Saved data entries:
——————

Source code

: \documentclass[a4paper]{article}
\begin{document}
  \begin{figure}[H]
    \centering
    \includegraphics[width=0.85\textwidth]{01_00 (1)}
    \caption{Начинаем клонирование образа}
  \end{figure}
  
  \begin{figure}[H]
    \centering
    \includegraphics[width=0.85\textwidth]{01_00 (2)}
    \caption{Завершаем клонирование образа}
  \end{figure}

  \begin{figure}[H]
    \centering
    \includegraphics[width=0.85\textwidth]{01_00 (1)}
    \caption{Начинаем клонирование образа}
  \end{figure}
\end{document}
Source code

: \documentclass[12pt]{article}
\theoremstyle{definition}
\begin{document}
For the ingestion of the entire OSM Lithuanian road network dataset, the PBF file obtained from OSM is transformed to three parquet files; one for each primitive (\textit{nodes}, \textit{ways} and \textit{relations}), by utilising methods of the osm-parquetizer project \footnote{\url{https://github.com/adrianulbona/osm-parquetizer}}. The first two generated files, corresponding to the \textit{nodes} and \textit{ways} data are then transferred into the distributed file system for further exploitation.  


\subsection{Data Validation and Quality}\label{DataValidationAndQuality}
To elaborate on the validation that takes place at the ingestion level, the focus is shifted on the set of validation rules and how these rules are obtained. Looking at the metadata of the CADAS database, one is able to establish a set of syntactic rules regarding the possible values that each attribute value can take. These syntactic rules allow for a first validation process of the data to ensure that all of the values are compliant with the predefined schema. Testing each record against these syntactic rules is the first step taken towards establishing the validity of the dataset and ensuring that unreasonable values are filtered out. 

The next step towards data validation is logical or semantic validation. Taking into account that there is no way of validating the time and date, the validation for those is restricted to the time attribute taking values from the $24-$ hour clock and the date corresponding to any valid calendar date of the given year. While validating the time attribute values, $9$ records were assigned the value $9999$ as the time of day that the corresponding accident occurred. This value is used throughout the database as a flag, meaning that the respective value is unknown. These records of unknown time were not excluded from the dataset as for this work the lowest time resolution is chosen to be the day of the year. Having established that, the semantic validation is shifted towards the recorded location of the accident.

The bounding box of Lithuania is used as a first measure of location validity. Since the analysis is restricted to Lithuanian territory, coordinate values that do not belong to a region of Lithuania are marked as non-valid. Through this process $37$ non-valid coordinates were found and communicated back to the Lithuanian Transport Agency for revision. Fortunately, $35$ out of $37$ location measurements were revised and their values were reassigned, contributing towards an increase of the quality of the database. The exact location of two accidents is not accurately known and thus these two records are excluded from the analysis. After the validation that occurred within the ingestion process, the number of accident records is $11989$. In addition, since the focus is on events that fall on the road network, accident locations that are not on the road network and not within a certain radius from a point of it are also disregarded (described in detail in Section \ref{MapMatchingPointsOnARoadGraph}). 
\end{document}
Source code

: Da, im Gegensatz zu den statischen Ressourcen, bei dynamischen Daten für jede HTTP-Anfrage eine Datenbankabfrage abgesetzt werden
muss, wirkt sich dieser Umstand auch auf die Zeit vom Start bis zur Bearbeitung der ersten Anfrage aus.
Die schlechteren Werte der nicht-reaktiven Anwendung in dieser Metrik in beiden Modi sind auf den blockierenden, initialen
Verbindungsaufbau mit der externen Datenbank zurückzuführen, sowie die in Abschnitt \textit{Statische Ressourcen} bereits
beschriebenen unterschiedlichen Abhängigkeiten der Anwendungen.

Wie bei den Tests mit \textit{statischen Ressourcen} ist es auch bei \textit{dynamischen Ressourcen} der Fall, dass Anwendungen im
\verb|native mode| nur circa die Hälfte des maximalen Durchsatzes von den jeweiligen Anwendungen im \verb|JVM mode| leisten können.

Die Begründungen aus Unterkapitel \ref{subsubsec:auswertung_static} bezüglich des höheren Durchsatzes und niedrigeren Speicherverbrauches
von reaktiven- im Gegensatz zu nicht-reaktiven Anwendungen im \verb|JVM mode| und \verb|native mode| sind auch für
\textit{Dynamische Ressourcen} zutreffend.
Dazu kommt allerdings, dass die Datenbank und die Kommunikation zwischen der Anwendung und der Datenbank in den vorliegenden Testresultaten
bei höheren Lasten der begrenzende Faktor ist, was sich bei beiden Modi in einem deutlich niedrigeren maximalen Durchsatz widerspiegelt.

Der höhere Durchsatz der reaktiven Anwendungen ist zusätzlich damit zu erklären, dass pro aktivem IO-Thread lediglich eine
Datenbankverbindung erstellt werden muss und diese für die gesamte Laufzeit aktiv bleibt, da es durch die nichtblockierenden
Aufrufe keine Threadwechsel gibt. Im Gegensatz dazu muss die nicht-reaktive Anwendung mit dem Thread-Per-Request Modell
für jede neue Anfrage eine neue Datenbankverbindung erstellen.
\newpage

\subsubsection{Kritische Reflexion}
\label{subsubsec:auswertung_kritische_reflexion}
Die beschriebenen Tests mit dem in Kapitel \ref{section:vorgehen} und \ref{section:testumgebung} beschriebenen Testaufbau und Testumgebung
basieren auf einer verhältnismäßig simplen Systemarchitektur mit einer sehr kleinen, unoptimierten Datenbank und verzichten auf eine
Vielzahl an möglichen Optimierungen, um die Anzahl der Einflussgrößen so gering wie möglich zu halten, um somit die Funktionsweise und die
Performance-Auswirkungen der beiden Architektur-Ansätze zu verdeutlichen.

——————

Say the number of lines above that include "beschriebenen", and only that.

2